New Limburg academy helps companies overcome growing pains

Summary

The Growth Academy combines academics and experience to assist companies in identifying their barriers to expansion

Enough with ‘superficial measures’

The new Growth Academy in Limburg province is helping businesses deal with challenges related to expanding their scope. The academy combines the academic expertise of Hasselt University’s School of Expert Education (UHasselt SEE), which provides training to professionals and entrepreneurs, and the practical experience of consultancy firm Paquay & Associates, which offers customised guidance to growing companies.

Growth Academy stems from the business model courses at Hasselt University (UHasselt), given by professor Matty Paquay – who also leads Paquay & Associates. Paquay provides theory but also challenged his students to evaluate the business models of existing enterprises.

“The students in the end were better able to map business models than the entrepreneurs themselves,” says Paquay, who now also serves as academic co-ordinator of the Growth Academy.

A major problem for growing businesses, he says, is that they cannot detect the root causes of issues that are impeding further development. “Many entrepreneurs go for superficial measures, like hiring more sales staff or a new manager, while they haven’t noticed that their business model has changed during their growth, and clients no longer know precisely what they offer.”

The root of the problem

Paquay also points out that entrepreneurs get used to problems and ignore them, like a person afraid of the dentist considers toothaches just a part of life. “That’s one reason why some groceries remain local village shops, while Albert Heijn managed to found a supermarket chain,” says Paquay.

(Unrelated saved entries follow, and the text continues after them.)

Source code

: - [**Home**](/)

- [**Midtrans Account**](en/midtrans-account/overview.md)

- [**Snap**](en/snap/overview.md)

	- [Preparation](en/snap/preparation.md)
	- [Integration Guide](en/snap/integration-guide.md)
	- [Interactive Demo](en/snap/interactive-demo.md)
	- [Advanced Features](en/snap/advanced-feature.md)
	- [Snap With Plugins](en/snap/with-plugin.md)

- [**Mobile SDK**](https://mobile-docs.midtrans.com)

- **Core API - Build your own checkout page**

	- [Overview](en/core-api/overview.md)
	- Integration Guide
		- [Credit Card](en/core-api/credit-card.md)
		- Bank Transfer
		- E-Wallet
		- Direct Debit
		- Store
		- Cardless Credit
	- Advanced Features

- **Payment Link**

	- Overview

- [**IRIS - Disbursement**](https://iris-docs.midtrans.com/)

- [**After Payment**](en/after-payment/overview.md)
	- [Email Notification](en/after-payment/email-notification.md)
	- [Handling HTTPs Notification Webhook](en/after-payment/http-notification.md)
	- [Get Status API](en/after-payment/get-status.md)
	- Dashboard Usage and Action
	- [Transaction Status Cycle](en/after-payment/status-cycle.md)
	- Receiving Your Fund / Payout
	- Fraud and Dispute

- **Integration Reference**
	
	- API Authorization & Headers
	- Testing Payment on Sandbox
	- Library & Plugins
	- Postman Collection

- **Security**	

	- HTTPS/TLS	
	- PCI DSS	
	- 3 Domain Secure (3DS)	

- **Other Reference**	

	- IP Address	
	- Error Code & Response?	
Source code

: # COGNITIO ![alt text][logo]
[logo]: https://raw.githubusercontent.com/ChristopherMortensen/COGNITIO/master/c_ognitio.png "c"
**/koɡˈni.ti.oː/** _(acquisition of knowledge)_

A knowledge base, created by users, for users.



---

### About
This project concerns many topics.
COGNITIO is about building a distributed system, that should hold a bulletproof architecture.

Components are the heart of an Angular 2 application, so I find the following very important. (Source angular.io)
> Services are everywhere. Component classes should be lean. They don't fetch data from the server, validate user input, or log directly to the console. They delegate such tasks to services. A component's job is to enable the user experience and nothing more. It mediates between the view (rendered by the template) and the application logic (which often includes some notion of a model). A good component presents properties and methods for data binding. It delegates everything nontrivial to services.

By combining knowledge of the human behaviour and practical expertise concerning business development, the Growth Academy will help entrepreneurs and their management teams to acquire the skills to detect where problems begin and the strategies to deal with them. They can then spread the message throughout the company, to steer everyone in the right direction.

The academy currently offers three training programmes for growing companies, but it’s preparing others, including one to help start-ups reach the next level. That early growth process is full of obstacles, causing many start-ups to give up along the way.

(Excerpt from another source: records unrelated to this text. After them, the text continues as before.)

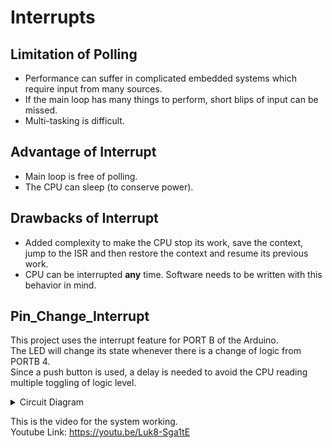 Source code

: 
# Interrupts

## Limitation of Polling

- Performance can suffer in complicated embedded systems which require input from many sources.
- If the main loop has many things to perform, short blips of input can be missed.
- Multi-tasking is difficult.

## Advantage of Interrupt

- Main loop is free of polling.
- The CPU can sleep (to conserve power).

## Drawbacks of Interrupt

- Added complexity to make the CPU stop its work, save the context, jump to the ISR and then restore the context and resume its previous work.
- CPU can be interrupted **any** time. Software needs to be written with this behavior in mind.

## Pin_Change_Interrupt

This project uses the interrupt feature for PORT B of the Arduino.  
The LED will change its state whenever there is a change of logic from PORTB 4.  
Since a push button is used, a delay is needed to avoid the CPU reading multiple toggling of logic level.  

<details>
  <summary>Circuit Diagram</summary>
  ![Circuit Diagram](./CircuitDiagram.png)
</details>  
  
This is the video for the system working.  
Youtube Link: https://youtu.be/Luk8-Sga1tE
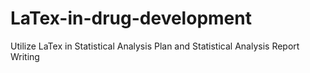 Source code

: # LaTex-in-drug-development
Utilize LaTex in Statistical Analysis Plan and Statistical Analysis Report Writing
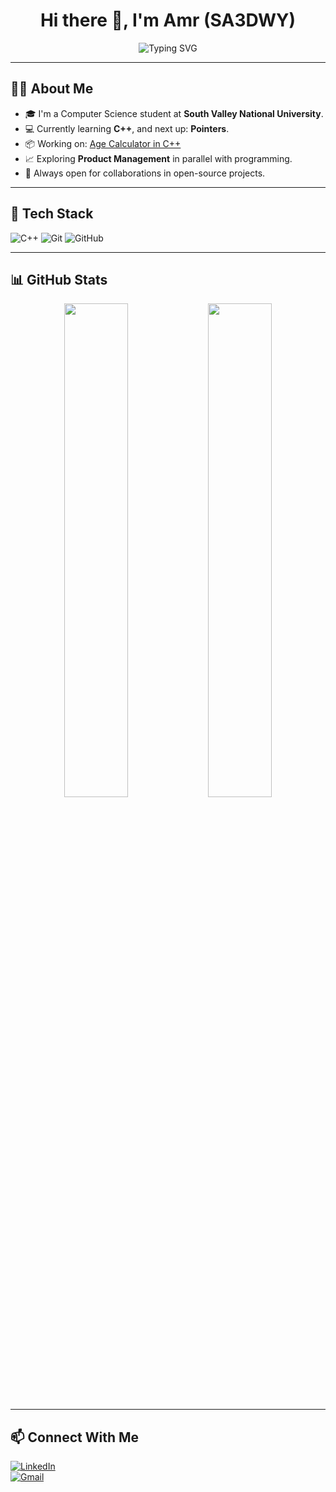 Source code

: <h1 align="center">Hi there 👋, I'm Amr (SA3DWY)</h1>

<p align="center">
  <img src="https://readme-typing-svg.demolab.com?font=Fira+Code&pause=1000&center=true&vCenter=true&width=435&lines=Computer+Science+Student;Learning+C%2B%2B+%26+Product+Management;Open+Source+Enthusiast+%F0%9F%91%8D" alt="Typing SVG" />
</p>

---

## 🧑‍💻 About Me

- 🎓 I'm a Computer Science student at **South Valley National University**.
- 💻 Currently learning **C++**, and next up: **Pointers**.
- 📦 Working on: [Age Calculator in C++](https://github.com/Amr4924/age-calculator)
- 📈 Exploring **Product Management** in parallel with programming.
- 🤝 Always open for collaborations in open-source projects.

---

## 🚀 Tech Stack

![C++](https://img.shields.io/badge/C%2B%2B-00599C?style=for-the-badge&logo=c%2B%2B&logoColor=white)
![Git](https://img.shields.io/badge/Git-F05032?style=for-the-badge&logo=git&logoColor=white)
![GitHub](https://img.shields.io/badge/GitHub-181717?style=for-the-badge&logo=github)

---

## 📊 GitHub Stats

<p align="center">
  <img src="https://github-readme-stats.vercel.app/api?username=Amr4924&show_icons=true&theme=tokyonight" width="45%" />
  <img src="https://github-readme-stats.vercel.app/api/top-langs/?username=Amr4924&layout=compact&theme=tokyonight" width="45%" />
</p>

---

## 📫 Connect With Me

[![LinkedIn](https://img.shields.io/badge/LinkedIn-blue?style=flat&logo=linkedin)](https://www.linkedin.com/in/amr-sa3dwy-53a51a343)  
[![Gmail](https://img.shields.io/badge/Gmail-red?style=flat&logo=gmail&log)]()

We hope to have an impact on the social fabric of the region as a whole

- Professor Matty Paquay

“To become a scale-up, start-ups have to do more than purely experiment,” explains Paquay. “They have to develop the systematic approach needed to repeat activities every day. At the same time, they have to keep that experimental mind-set, which is a very difficult combination.”

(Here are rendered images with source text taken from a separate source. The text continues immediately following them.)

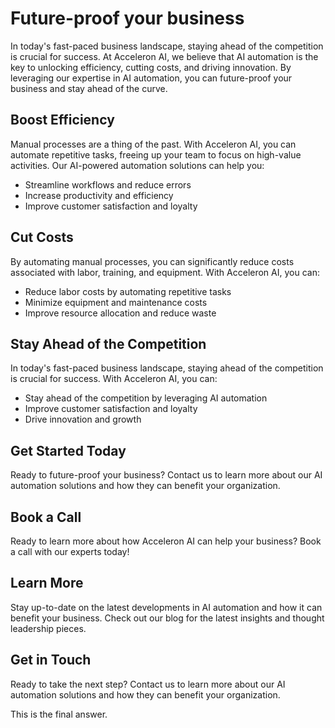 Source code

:**Future-proof your business**
================================

In today's fast-paced business landscape, staying ahead of the competition is crucial for success. At Acceleron AI, we believe that AI automation is the key to unlocking efficiency, cutting costs, and driving innovation. By leveraging our expertise in AI automation, you can future-proof your business and stay ahead of the curve.

**Boost Efficiency**
-----------------

Manual processes are a thing of the past. With Acceleron AI, you can automate repetitive tasks, freeing up your team to focus on high-value activities. Our AI-powered automation solutions can help you:

* Streamline workflows and reduce errors
* Increase productivity and efficiency
* Improve customer satisfaction and loyalty

**Cut Costs**
-------------

By automating manual processes, you can significantly reduce costs associated with labor, training, and equipment. With Acceleron AI, you can:

* Reduce labor costs by automating repetitive tasks
* Minimize equipment and maintenance costs
* Improve resource allocation and reduce waste

**Stay Ahead of the Competition**
--------------------------------

In today's fast-paced business landscape, staying ahead of the competition is crucial for success. With Acceleron AI, you can:

* Stay ahead of the competition by leveraging AI automation
* Improve customer satisfaction and loyalty
* Drive innovation and growth

**Get Started Today**
-------------------

Ready to future-proof your business? Contact us to learn more about our AI automation solutions and how they can benefit your organization.

**Book a Call**
----------------

Ready to learn more about how Acceleron AI can help your business? Book a call with our experts today!

**Learn More**
----------------

Stay up-to-date on the latest developments in AI automation and how it can benefit your business. Check out our blog for the latest insights and thought leadership pieces.

**Get in Touch**
-----------------

Ready to take the next step? Contact us to learn more about our AI automation solutions and how they can benefit your organization.

This is the final answer.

The academy’s workshops and masterclasses are currently located in the old prison building that houses UHasselt’s law faculty – except for the Growth Paradox programme, which takes place in a castle in Flemish Brabant. The trainings can be done in either Dutch or English.

The academy targets both Flemish companies and those in the Meuse-Rhine Euregio border areas, which take in parts of Belgium, the Netherlands and Germany. “We hope to have an impact on the social fabric of the region as a whole,” says Paquay, “by not letting so much potential for economic health and jobs go to waste.”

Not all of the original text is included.